Self care looks different for each of us. Those things that are rejuvenating for me may be totally different than what works best for you. I receive emails and messages from readers weekly and sometimes daily begging me to share how I “do it all”, how I seemingly accomplish so much. This is a post I’ll never write because I don’t believe I have any special abilities or strategies…but now that I consider it from the angle of self care, maybe that is my unwitting secret strategy. I carve out time for the things that bring me joy and contentment.
Perhaps the reason I appear so productive in the eyes of an outsider is that many of my hobbies are literally productive. Sewing and knitting literally produce something where there was nothing before. Reading adds another book to my “read” shelf. Sure, I get some small measure of satisfaction from seeing these accomplishments completed, but it is the act of doing them that motivates me in the first place. It is no surprise that my primary hobbies are so relaxing to me – each of them includes all of the elements of activities that elicit the “relaxation response”. This is a real phenomenon backed by research and you can read an excellent article summarizing it here. (I think you may need to be a Seamwork member to see the article but you should be able to do a trial membership. It’s definitely worth a read!)

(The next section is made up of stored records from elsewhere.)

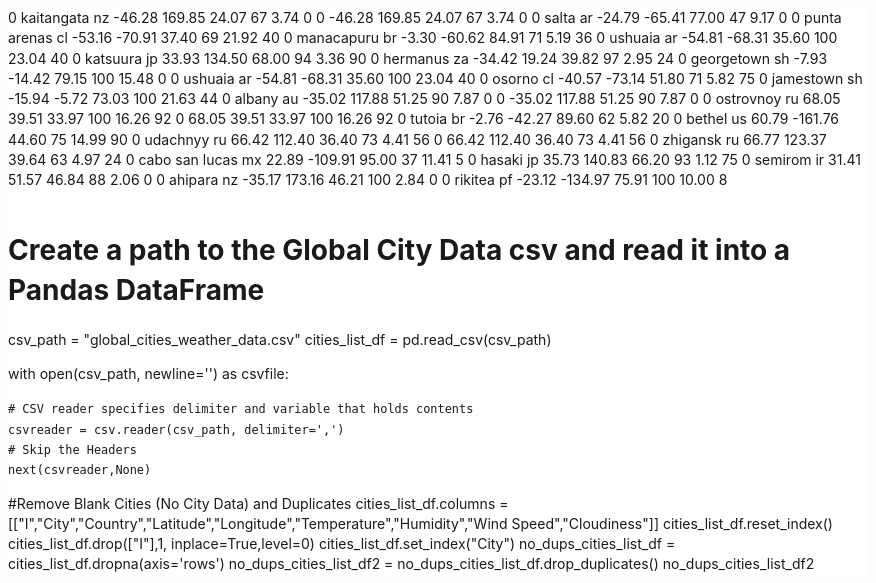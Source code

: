 0	kaitangata	nz	-46.28	169.85	24.07	67	3.74	0
0			-46.28	169.85	24.07	67	3.74	0
0	salta	ar	-24.79	-65.41	77.00	47	9.17	0
0	punta arenas	cl	-53.16	-70.91	37.40	69	21.92	40
0	manacapuru	br	-3.30	-60.62	84.91	71	5.19	36
0	ushuaia	ar	-54.81	-68.31	35.60	100	23.04	40
0	katsuura	jp	33.93	134.50	68.00	94	3.36	90
0	hermanus	za	-34.42	19.24	39.82	97	2.95	24
0	georgetown	sh	-7.93	-14.42	79.15	100	15.48	0
0	ushuaia	ar	-54.81	-68.31	35.60	100	23.04	40
0	osorno	cl	-40.57	-73.14	51.80	71	5.82	75
0	jamestown	sh	-15.94	-5.72	73.03	100	21.63	44
0	albany	au	-35.02	117.88	51.25	90	7.87	0
0			-35.02	117.88	51.25	90	7.87	0
0	ostrovnoy	ru	68.05	39.51	33.97	100	16.26	92
0			68.05	39.51	33.97	100	16.26	92
0	tutoia	br	-2.76	-42.27	89.60	62	5.82	20
0	bethel	us	60.79	-161.76	44.60	75	14.99	90
0	udachnyy	ru	66.42	112.40	36.40	73	4.41	56
0			66.42	112.40	36.40	73	4.41	56
0	zhigansk	ru	66.77	123.37	39.64	63	4.97	24
0	cabo san lucas	mx	22.89	-109.91	95.00	37	11.41	5
0	hasaki	jp	35.73	140.83	66.20	93	1.12	75
0	semirom	ir	31.41	51.57	46.84	88	2.06	0
0	ahipara	nz	-35.17	173.16	46.21	100	2.84	0
0	rikitea	pf	-23.12	-134.97	75.91	100	10.00	8
# Create a path to the Global City Data csv and read it into a Pandas DataFrame
csv_path = "global_cities_weather_data.csv"
cities_list_df = pd.read_csv(csv_path)


with open(csv_path, newline='') as csvfile:

    # CSV reader specifies delimiter and variable that holds contents
    csvreader = csv.reader(csv_path, delimiter=',')
    # Skip the Headers
    next(csvreader,None)
    
#Remove Blank Cities (No City Data) and Duplicates
cities_list_df.columns = [["I","City","Country","Latitude","Longitude","Temperature","Humidity","Wind Speed","Cloudiness"]]
cities_list_df.reset_index()
cities_list_df.drop(["I"],1, inplace=True,level=0)
cities_list_df.set_index("City")
no_dups_cities_list_df = cities_list_df.dropna(axis='rows')
no_dups_cities_list_df2 = no_dups_cities_list_df.drop_duplicates()
no_dups_cities_list_df2
<style scoped> .dataframe tbody tr th:only-of-type { vertical-align: middle; }
.dataframe tbody tr th {
    vertical-align: top;
}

As an extreme introvert, it’s no surprise that all of my favorite hobbies and activities are things I can do alone. That being said, spending time with my closest friends is absolutely essential to my personal well being. These are the friends who I never have to put on airs with, who are down for dinner out or lounging on the couch with a bottle of wine in our sweats and everything in between. I am endlessly grateful for the many deeply good people I count as my friends, and making time to sustain and grow our friendships is crucial to me. This gratitude for friends is only heightened by the tragedies of losing loved ones far too soon, and handling other personal traumas of the past several years. Spending time in the presence of these wonderful humans reminds me that there are people who have my back, who are with me, and who in turn I would do just about anything for. Making time to see them regularly, basking in the joy of these beautiful connections with them, is indescribably great.
While I don’t want to focus on the negative, I would be remiss not to mention the importance of letting go of toxic friendships. One of the best things about the security that comes with growing older is the power to let go of the things no longer serving you, including “friendships” that don’t really fit that definition. Recognize that people don’t need to be overtly hostile or manipulative to still exert a negative effect on you. If you realize that you are only drained by a connection with someone, let it go.

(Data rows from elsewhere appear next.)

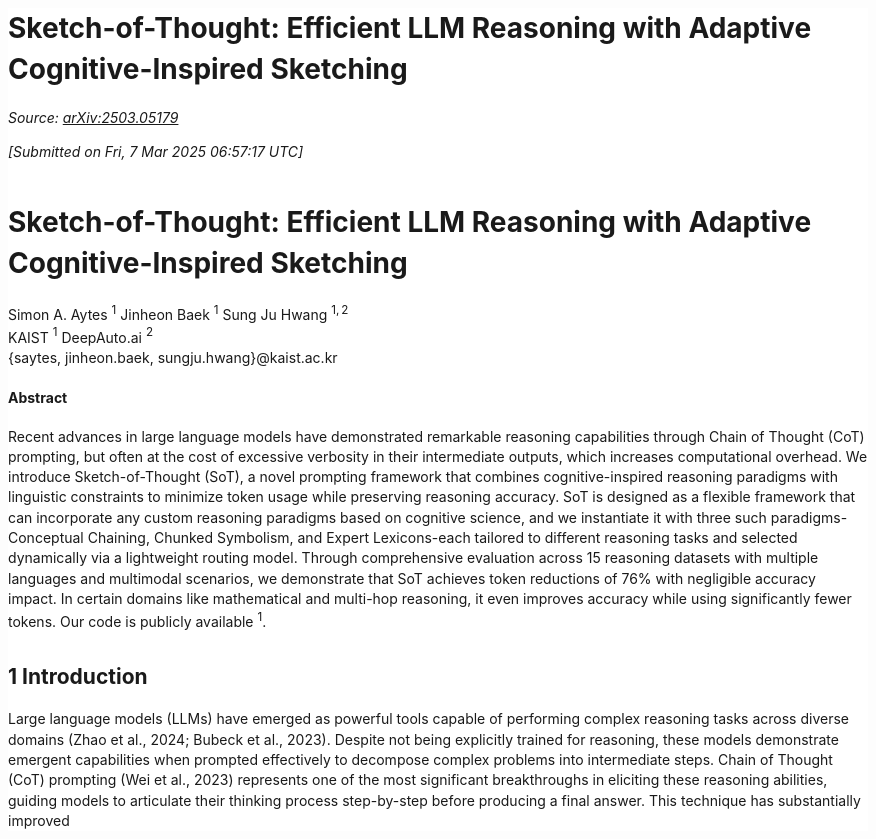 # Sketch-of-Thought: Efficient LLM Reasoning with Adaptive Cognitive-Inspired Sketching

*Source: [arXiv:2503.05179](https://arxiv.org/abs/2503.05179)*

*[Submitted on Fri, 7 Mar 2025 06:57:17 UTC]*

# Sketch-of-Thought: Efficient LLM Reasoning with Adaptive Cognitive-Inspired Sketching 

Simon A. Aytes ${ }^{1}$ Jinheon Baek ${ }^{1}$ Sung Ju Hwang ${ }^{1,2}$<br>KAIST ${ }^{1}$ DeepAuto.ai ${ }^{2}$<br>\{saytes, jinheon.baek, sungju.hwang\}@kaist.ac.kr


#### Abstract

Recent advances in large language models have demonstrated remarkable reasoning capabilities through Chain of Thought (CoT) prompting, but often at the cost of excessive verbosity in their intermediate outputs, which increases computational overhead. We introduce Sketch-of-Thought (SoT), a novel prompting framework that combines cognitive-inspired reasoning paradigms with linguistic constraints to minimize token usage while preserving reasoning accuracy. SoT is designed as a flexible framework that can incorporate any custom reasoning paradigms based on cognitive science, and we instantiate it with three such paradigms-Conceptual Chaining, Chunked Symbolism, and Expert Lexicons-each tailored to different reasoning tasks and selected dynamically via a lightweight routing model. Through comprehensive evaluation across 15 reasoning datasets with multiple languages and multimodal scenarios, we demonstrate that SoT achieves token reductions of $76 \%$ with negligible accuracy impact. In certain domains like mathematical and multi-hop reasoning, it even improves accuracy while using significantly fewer tokens. Our code is publicly available ${ }^{1}$.


## 1 Introduction

Large language models (LLMs) have emerged as powerful tools capable of performing complex reasoning tasks across diverse domains (Zhao et al., 2024; Bubeck et al., 2023). Despite not being explicitly trained for reasoning, these models demonstrate emergent capabilities when prompted effectively to decompose complex problems into intermediate steps. Chain of Thought (CoT) prompting (Wei et al., 2023) represents one of the most significant breakthroughs in eliciting these reasoning abilities, guiding models to articulate their thinking process step-by-step before producing a final answer. This technique has substantially improved


[^0]:    ${ }^{1}$ https://www.github.com/SimonAytes/SoT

A final thought to ponder in the realm of self care is that of self compassion and forgiveness. My dear friend and yoga teacher Todd started a recent class with the meditation, “Focus your attention inward, on your heart. Fill your heart with self compassion, and then let it ripple outward.” This is something that I try to practice often, yet is still a major area that many would eloquently label a “growth opportunity” for me. While those on the outside looking in perceive me as highly productive and accomplishing so much, what my mind has planned and hoped for me is usually ten times what I actually achieve. Making space for that difference between my aspirations and reality, allowing myself to be okay with where I am and what didn’t get completed, is something I’m always working on. Being so demanding of myself is definitely a double-edged sword, and I’m working on dulling one of those edges over time.
I’ll leave you with one final favorite meditation from my yoga teacher Kara. She often ends class reminding us that when we step onto our mats and practice yoga, “We cultivate inner peace, which leads to outer peace, world peace. It all starts within ourselves.” Take time for yourself and be kind to yourself. It will make a bigger difference than you realize.